__PROBLEM STATEMENT__
If a line in the entries below includes "photoshop", pick it out and copy it.

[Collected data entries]
+++
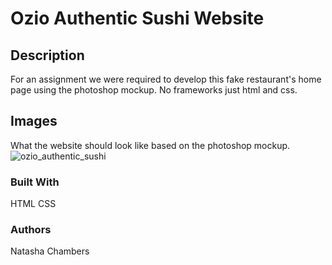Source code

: # Ozio Authentic Sushi Website

## Description

For an assignment we were required to develop this fake restaurant's home page using the photoshop mockup. No frameworks just html and css.

## Images
What the website should look like based on the photoshop mockup.
![ozio_authentic_sushi](https://github.com/NatashaAC/ozio_authentic_sushi/assets/55518240/f9103f82-4473-4eca-a693-55d4f40acf98)


### Built With
HTML
CSS

### Authors
Natasha Chambers

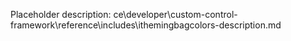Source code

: Placeholder description: ce\developer\custom-control-framework\reference\includes\ithemingbagcolors-description.md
+++
__RESPONSE AREA__
For an assignment we were required to develop this fake restaurant's home page using the photoshop mockup. No frameworks just html and css.
What the website should look like based on the photoshop mockup.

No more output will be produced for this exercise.